The water works facilities include sludge, sewage, treatment, and pumping. It seems like most of Tokyo’s plumbing ends up being processed and then released into Tokyo Bay in Shibaura. It’s something to think of when using a sink or toilet, or imagining what happens to the sewers during a heavy rainstorm. Below is a map showing five water work facilities.

I like how on this very official map, someone has written “これ?” (here?) with an arrow pointing to the giant round entrance ramp to Rainbow Bridge. I’ll post more photos in the coming days from this walk.

Inspired by Shibaura House, a new type of office and community space

オランダ大使館の文化・デザイン関係の方の紹介で、新しいShibaura Houseを訪れて、創設者の伊東 勝さんに会いました。去年建てられたこの建物は、広告会社の事務所を兼ねたコミュニティスペースです。
妹島和世という有名な建築がガラスと鋼を使って、非常に透明で簡潔で上品な建物を作りました。アウトドアスペースがたくさんあります。伊東さんの展望を反映していて、とても型破りなのです。広告のためでないものを作りたいそうです。これから、もっと土を取り込んで植物を植える予定です。どんな活動がこんな建物を近所の良いコミュニティーにできるでしょうか。どうやって人を引き付けられますか。どのようにスペースの効果を倍にすることができますか。より良い未来を作るために、どの過去のものを使えるのか。ミツバチやニワトリや野菜やフルーツや里山の植物を育てたら面白いと思います。新しいスペースと伊東さんの創造的な力で、芝浦ハウスが成長するのを楽しみにしています。

Thanks to Mr Bas Valckx, who works in culture and design affairs at the Netherlands embassy, last month I had the great pleasure of meeting Mr Ito Masaru, who has created Shibaura House as the headquarters of his advertising agency, Kohkokuseihan, and a new community space between Rainbow Bridge and Tamachi station in Minato-ku.

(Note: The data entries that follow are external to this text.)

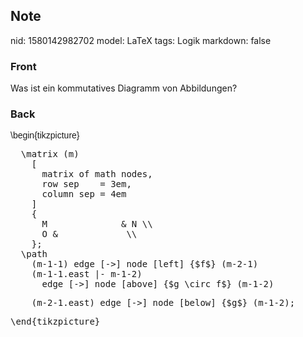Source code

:## Note
nid: 1580142982702
model: LaTeX
tags: Logik
markdown: false

### Front
Was ist ein kommutatives Diagramm von Abbildungen?

### Back
<pre><span style="font-family: Arial; background-color: rgb(255, 
 255, 255);">\begin{tikzpicture}</span>
</pre>
<pre>  \matrix (m)
    [
      matrix of math nodes,
      row sep    = 3em,
      column sep = 4em
    ]
    {
      M              & N \\
      O &             \\
    };
  \path
    (m-1-1) edge [->] node [left] {$f$} (m-2-1)
    (m-1-1.east |- m-1-2)
      edge [->] node [above] {$g \circ f$} (m-1-2)</pre>
<pre>    (m-2-1.east) edge [->] node [below] {$g$} (m-1-2);</pre>
<pre>\end{tikzpicture}</pre>
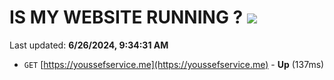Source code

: # IS MY WEBSITE RUNNING ? [![](https://img.shields.io/static/v1?label=Sponsor&message=%E2%9D%A4&logo=GitHub&color=%23fe8e86)](https://github.com/sponsors/Youssef-Lehmam)

Last updated: **6/26/2024, 9:34:31 AM**

- `GET` [https://youssefservice.me](https://youssefservice.me) - **Up** (137ms)
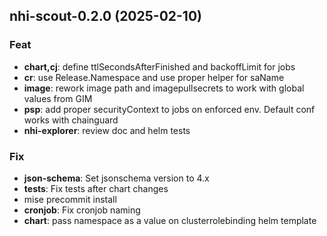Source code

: ## nhi-scout-0.2.0 (2025-02-10)

### Feat

- **chart,cj**: define ttlSecondsAfterFinished and backoffLimit for jobs
- **cr**: use Release.Namespace and use proper helper for saName
- **image**: rework image path and imagepullsecrets to work with global values from GIM
- **psp**: add proper securityContext to jobs on enforced env. Default conf works with chainguard
- **nhi-explorer**: review doc and helm tests

### Fix

- **json-schema**: Set jsonschema version to 4.x
- **tests**: Fix tests after chart changes
- mise precommit install
- **cronjob**: Fix cronjob naming
- **chart**: pass namespace as a value on clusterrolebinding helm template
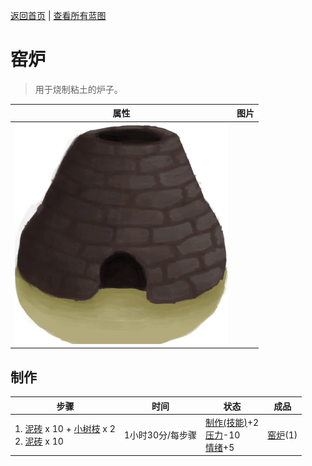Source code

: [返回首页](index.md)   |  [查看所有蓝图](blueprint.md)
# 窑炉  
> 用于烧制粘土的炉子。  
  
  属性  |   图片   
 ----  |  ----:   
   |  ![](Sprite/Kiln.png)   
  
## 制作  
步骤  |  时间  |  状态  |  成品  
----  |  ----  |  ----  |  ----  
1. [泥砖](MudBrick.md) x 10 + [小树枝](Sticks.md) x 2<br>2. [泥砖](MudBrick.md) x 10  |  1小时30分/每步骤  |  [制作(技能)](Skill_Crafting.md)+2<br>[压力](Stress.md)-10<br>[情绪](Morale.md)+5  |  [窑炉](KilnExtinguished.md)(1)  
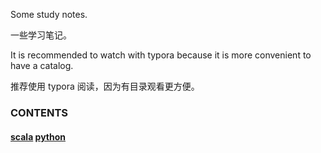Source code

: Some study notes.

一些学习笔记。

It is recommended to watch with typora because it is more convenient to have a catalog.

推荐使用 typora 阅读，因为有目录观看更方便。

### CONTENTS

#### <a href="language/Scala.md">scala</a>	<a href="language/Python.md">python</a>

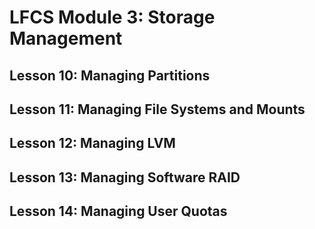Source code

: # LFCS Module 3: Storage Management

## Lesson 10: Managing Partitions


## Lesson 11: Managing File Systems and Mounts



## Lesson 12: Managing LVM



## Lesson 13: Managing Software RAID


## Lesson 14: Managing User Quotas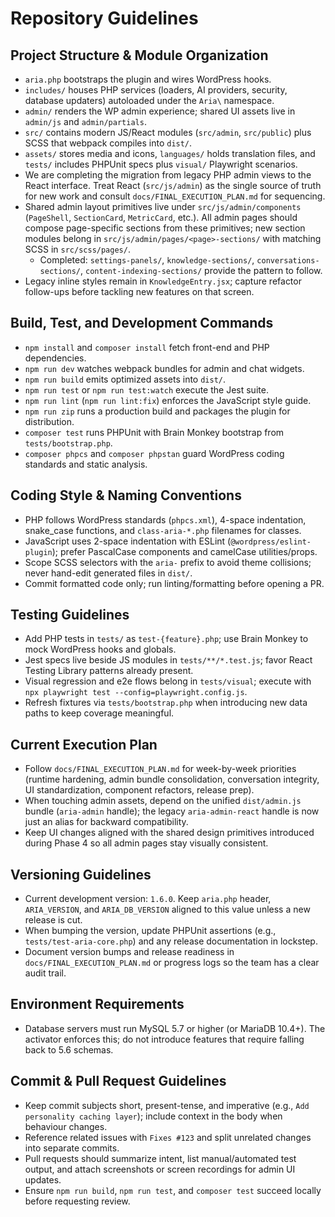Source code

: # Repository Guidelines

## Project Structure & Module Organization
- `aria.php` bootstraps the plugin and wires WordPress hooks.
- `includes/` houses PHP services (loaders, AI providers, security, database updaters) autoloaded under the `Aria\` namespace.
- `admin/` renders the WP admin experience; shared UI assets live in `admin/js` and `admin/partials`.
- `src/` contains modern JS/React modules (`src/admin`, `src/public`) plus SCSS that webpack compiles into `dist/`.
- `assets/` stores media and icons, `languages/` holds translation files, and `tests/` includes PHPUnit specs plus `visual/` Playwright scenarios.
- We are completing the migration from legacy PHP admin views to the React interface. Treat React (`src/js/admin`) as the single source of truth for new work and consult `docs/FINAL_EXECUTION_PLAN.md` for sequencing.
- Shared admin layout primitives live under `src/js/admin/components` (`PageShell`, `SectionCard`, `MetricCard`, etc.). All admin pages should compose page-specific sections from these primitives; new section modules belong in `src/js/admin/pages/<page>-sections/` with matching SCSS in `src/scss/pages/`.
  - Completed: `settings-panels/`, `knowledge-sections/`, `conversations-sections/`, `content-indexing-sections/` provide the pattern to follow.
- Legacy inline styles remain in `KnowledgeEntry.jsx`; capture refactor follow-ups before tackling new features on that screen.

## Build, Test, and Development Commands
- `npm install` and `composer install` fetch front-end and PHP dependencies.
- `npm run dev` watches webpack bundles for admin and chat widgets.
- `npm run build` emits optimized assets into `dist/`.
- `npm run test` or `npm run test:watch` execute the Jest suite.
- `npm run lint` (`npm run lint:fix`) enforces the JavaScript style guide.
- `npm run zip` runs a production build and packages the plugin for distribution.
- `composer test` runs PHPUnit with Brain Monkey bootstrap from `tests/bootstrap.php`.
- `composer phpcs` and `composer phpstan` guard WordPress coding standards and static analysis.

## Coding Style & Naming Conventions
- PHP follows WordPress standards (`phpcs.xml`), 4-space indentation, snake_case functions, and `class-aria-*.php` filenames for classes.
- JavaScript uses 2-space indentation with ESLint (`@wordpress/eslint-plugin`); prefer PascalCase components and camelCase utilities/props.
- Scope SCSS selectors with the `aria-` prefix to avoid theme collisions; never hand-edit generated files in `dist/`.
- Commit formatted code only; run linting/formatting before opening a PR.

## Testing Guidelines
- Add PHP tests in `tests/` as `test-{feature}.php`; use Brain Monkey to mock WordPress hooks and globals.
- Jest specs live beside JS modules in `tests/**/*.test.js`; favor React Testing Library patterns already present.
- Visual regression and e2e flows belong in `tests/visual`; execute with `npx playwright test --config=playwright.config.js`.
- Refresh fixtures via `tests/bootstrap.php` when introducing new data paths to keep coverage meaningful.

## Current Execution Plan
- Follow `docs/FINAL_EXECUTION_PLAN.md` for week-by-week priorities (runtime hardening, admin bundle consolidation, conversation integrity, UI standardization, component refactors, release prep).
- When touching admin assets, depend on the unified `dist/admin.js` bundle (`aria-admin` handle); the legacy `aria-admin-react` handle is now just an alias for backward compatibility.
- Keep UI changes aligned with the shared design primitives introduced during Phase 4 so all admin pages stay visually consistent.

## Versioning Guidelines
- Current development version: `1.6.0`. Keep `aria.php` header, `ARIA_VERSION`, and `ARIA_DB_VERSION` aligned to this value unless a new release is cut.
- When bumping the version, update PHPUnit assertions (e.g., `tests/test-aria-core.php`) and any release documentation in lockstep.
- Document version bumps and release readiness in `docs/FINAL_EXECUTION_PLAN.md` or progress logs so the team has a clear audit trail.

## Environment Requirements
- Database servers must run MySQL 5.7 or higher (or MariaDB 10.4+). The activator enforces this; do not introduce features that require falling back to 5.6 schemas.

## Commit & Pull Request Guidelines
- Keep commit subjects short, present-tense, and imperative (e.g., `Add personality caching layer`); include context in the body when behaviour changes.
- Reference related issues with `Fixes #123` and split unrelated changes into separate commits.
- Pull requests should summarize intent, list manual/automated test output, and attach screenshots or screen recordings for admin UI updates.
- Ensure `npm run build`, `npm run test`, and `composer test` succeed locally before requesting review.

The building, designed by prominent Japanese architect Sejima Kazuyo of SANAA and completed in the summer of 2011, is as stunning as one could imagine: floor to ceiling glass walls, each floor plate unique, a form that combines transparency, simplicity, and elegance. There’s a sizable roof and three outdoor areas, a rectangular balcony and two curvy, double height voids.

But I was even more impressed by Mr Ito’s vision for work, community, and art. He kindly gave Bas and me a tour, which included rental areas, his company’s office, meeting spaces, and a ground floor cafe open to the public. Mr Ito is extremely knowledgable about urban planning, art history, and even permaculture.

His reason for creating Shibaura House and his plans for its future are inspiring and unconventional. He told me that his motivation for creating Shibaura House was to create the very opposite of the advertising business that he runs. And while he is pleased with how the building turned out, he is eager now to make it more alive, with more soil, people, and activity.

Too often, even in Silicon Valley, I have seen companies seek to wall themselves off from neighbors and outsiders. Global icons like Facebook, Google and Apple locate their employees in office parks, making their facilities off limits to non-employees and promoting secrecy over collaboration. I think Mr Ito’s bold vision suggests new ways to use real estate, to operate a company, and to become a vital part of local neighborhoods.

The neighborhood context is very diverse and layered: close to canals and the Tokyo Bay, near a main water processing facility, and neighbors with a variety of architectural styles from post-war, 70s residential, to more recent projects. As Bas reminded me, the area is reclaimed land from Tokyo Bay from the Edo period.

I’d love to see more plants, wildlife, and agriculture at Shibaura House. Things like bee hives, chicken coops, urban satoyama plants. It would also be great to see Shibaura House engage its neighbors with  with local food, plants, and wildlife habitat connecting buildings and waterways with green walls, roofs, and sidewalks. I am eager to see how Shibaura House grows and takes shape in the coming years.